Congregational prayers are permitted, but worshippers are required to wear face masks and to maintain physical distancing.
Also, access to holy sites at Mina, Muzdalifah, and Mount Arafat will be limited to those with Hajj permits until August 2.
Has this happened before?
This is the first time in Saudi Arabia’s nearly 90-year history that foreign visitors have been barred from performing Hajj.
Hajj has been cancelled because of war and past epidemics throughout history, but not since the founding of the Kingdom of Saudi Arabia in 1932.
What has the reaction been?
The response has been a mix of disappointment, relief and acceptance.

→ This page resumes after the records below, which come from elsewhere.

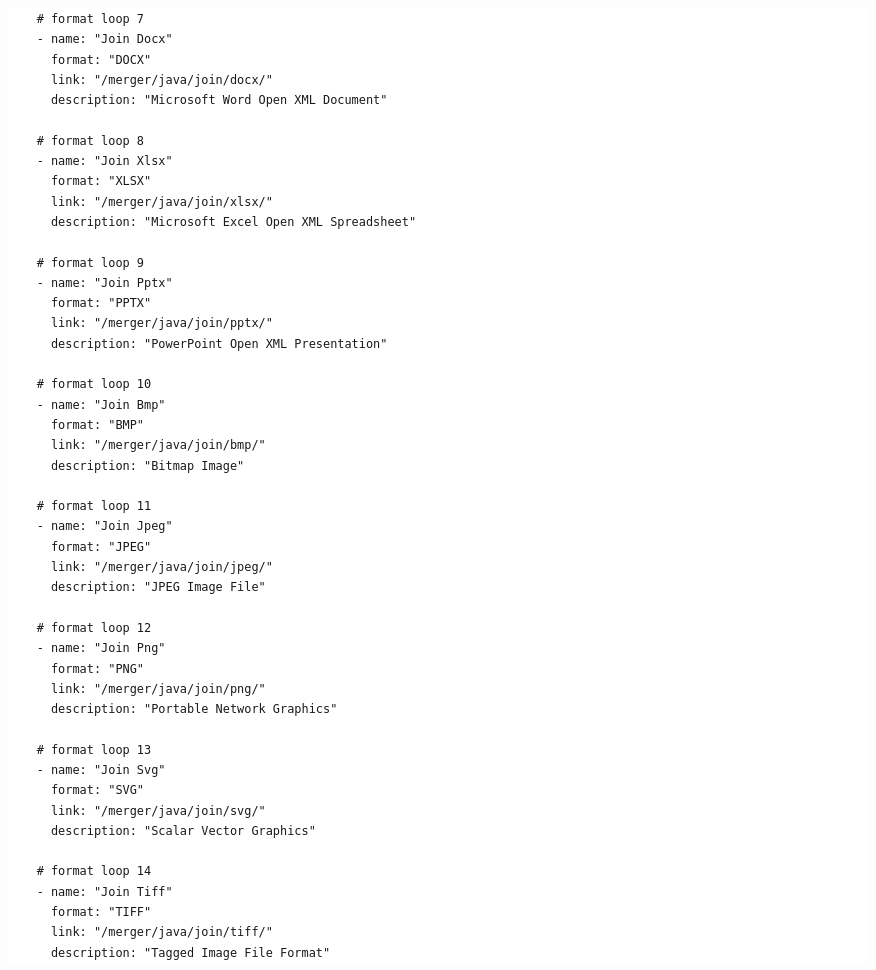         # format loop 7
        - name: "Join Docx"
          format: "DOCX"
          link: "/merger/java/join/docx/"
          description: "Microsoft Word Open XML Document"

        # format loop 8
        - name: "Join Xlsx"
          format: "XLSX"
          link: "/merger/java/join/xlsx/"
          description: "Microsoft Excel Open XML Spreadsheet"

        # format loop 9
        - name: "Join Pptx"
          format: "PPTX"
          link: "/merger/java/join/pptx/"
          description: "PowerPoint Open XML Presentation"

        # format loop 10
        - name: "Join Bmp"
          format: "BMP"
          link: "/merger/java/join/bmp/"
          description: "Bitmap Image"

        # format loop 11
        - name: "Join Jpeg"
          format: "JPEG"
          link: "/merger/java/join/jpeg/"
          description: "JPEG Image File"

        # format loop 12
        - name: "Join Png"
          format: "PNG"
          link: "/merger/java/join/png/"
          description: "Portable Network Graphics"

        # format loop 13
        - name: "Join Svg"
          format: "SVG"
          link: "/merger/java/join/svg/"
          description: "Scalar Vector Graphics"

        # format loop 14
        - name: "Join Tiff"
          format: "TIFF"
          link: "/merger/java/join/tiff/"
          description: "Tagged Image File Format"
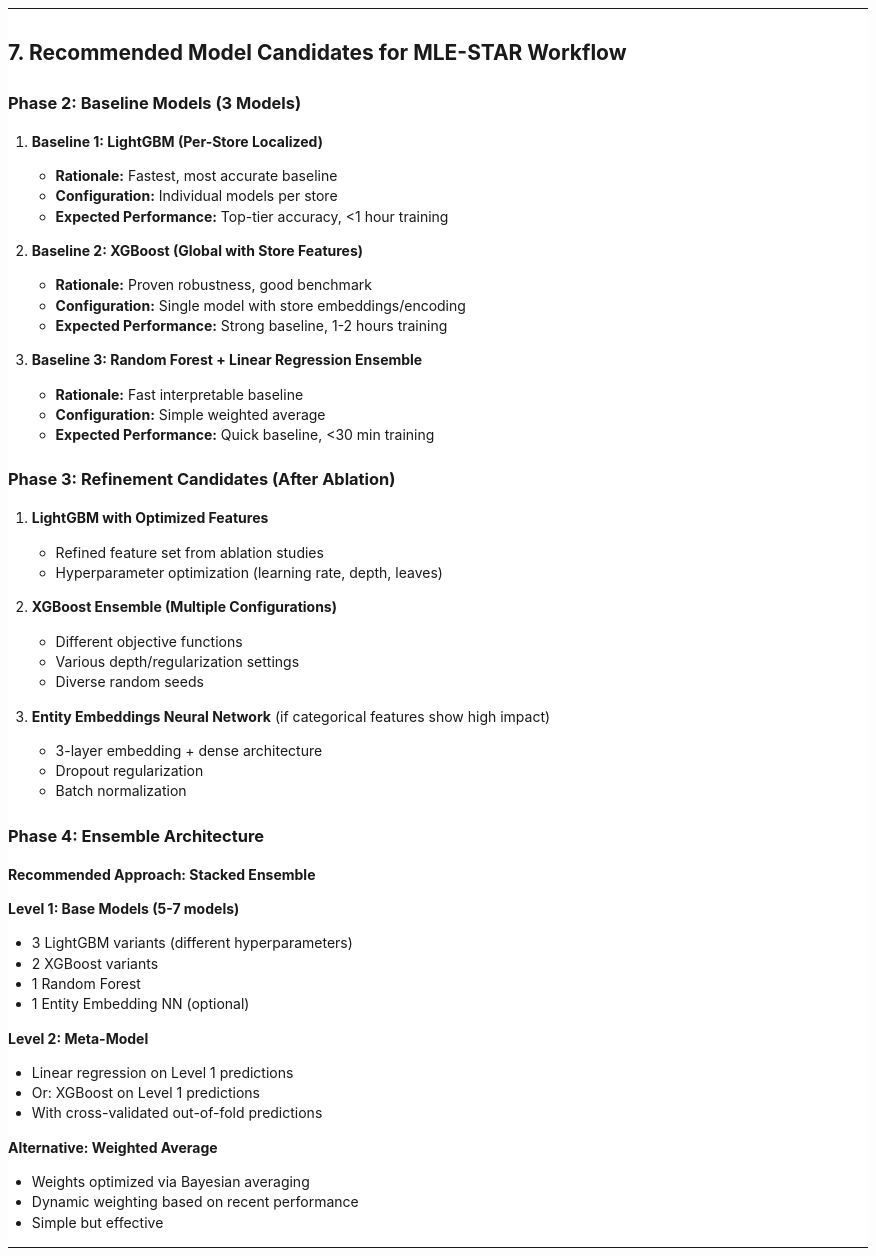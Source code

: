
---

## 7. Recommended Model Candidates for MLE-STAR Workflow

### Phase 2: Baseline Models (3 Models)

1. **Baseline 1: LightGBM (Per-Store Localized)**
   - **Rationale:** Fastest, most accurate baseline
   - **Configuration:** Individual models per store
   - **Expected Performance:** Top-tier accuracy, <1 hour training

2. **Baseline 2: XGBoost (Global with Store Features)**
   - **Rationale:** Proven robustness, good benchmark
   - **Configuration:** Single model with store embeddings/encoding
   - **Expected Performance:** Strong baseline, 1-2 hours training

3. **Baseline 3: Random Forest + Linear Regression Ensemble**
   - **Rationale:** Fast interpretable baseline
   - **Configuration:** Simple weighted average
   - **Expected Performance:** Quick baseline, <30 min training

### Phase 3: Refinement Candidates (After Ablation)

1. **LightGBM with Optimized Features**
   - Refined feature set from ablation studies
   - Hyperparameter optimization (learning rate, depth, leaves)

2. **XGBoost Ensemble (Multiple Configurations)**
   - Different objective functions
   - Various depth/regularization settings
   - Diverse random seeds

3. **Entity Embeddings Neural Network** (if categorical features show high impact)
   - 3-layer embedding + dense architecture
   - Dropout regularization
   - Batch normalization

### Phase 4: Ensemble Architecture

**Recommended Approach: Stacked Ensemble**

**Level 1: Base Models (5-7 models)**
- 3 LightGBM variants (different hyperparameters)
- 2 XGBoost variants
- 1 Random Forest
- 1 Entity Embedding NN (optional)

**Level 2: Meta-Model**
- Linear regression on Level 1 predictions
- Or: XGBoost on Level 1 predictions
- With cross-validated out-of-fold predictions

**Alternative: Weighted Average**
- Weights optimized via Bayesian averaging
- Dynamic weighting based on recent performance
- Simple but effective

---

Before the Saudi announcement, Indonesia, Malaysia, Senegal and Singapore had already barred their citizens from performing Hajj this year because of coronavirus concerns.
“My hopes of going to [the holy Saudi city of Mecca] were so high,” Kamariah Yahya, 68, from Indonesia, told AFP news agency.
“I’ve been preparing for years. But what can I do? This is Allah’s will – it’s destiny.”
Shahadat Hossain Taslim, head of a group representing Bangladeshi Hajj travel agencies, said “many people will be shattered” by the decision, but it was for the best.
“Unlike other countries, the majority of Bangladeshi pilgrims are elderly people, and they are vulnerable to COVID-19,” he said.
Pakistan, which usually sends nearly 180,000 pilgrims, said its diplomats in Saudi Arabia would represent the country during the pilgrimage this year.
In neighbouring India, the minister for minority affairs said more than 200,000 people applied to go on Hajj in 2020, and they would receive a full refund of any money deposited for the pilgrimage.
Mohamad Azmi Abdul Hamid, from the charity Malaysian Consultative Council of Islamic Organizations, said Muslim nations should have been allowed to take a “collective decision”, rather than it being left to Riyadh.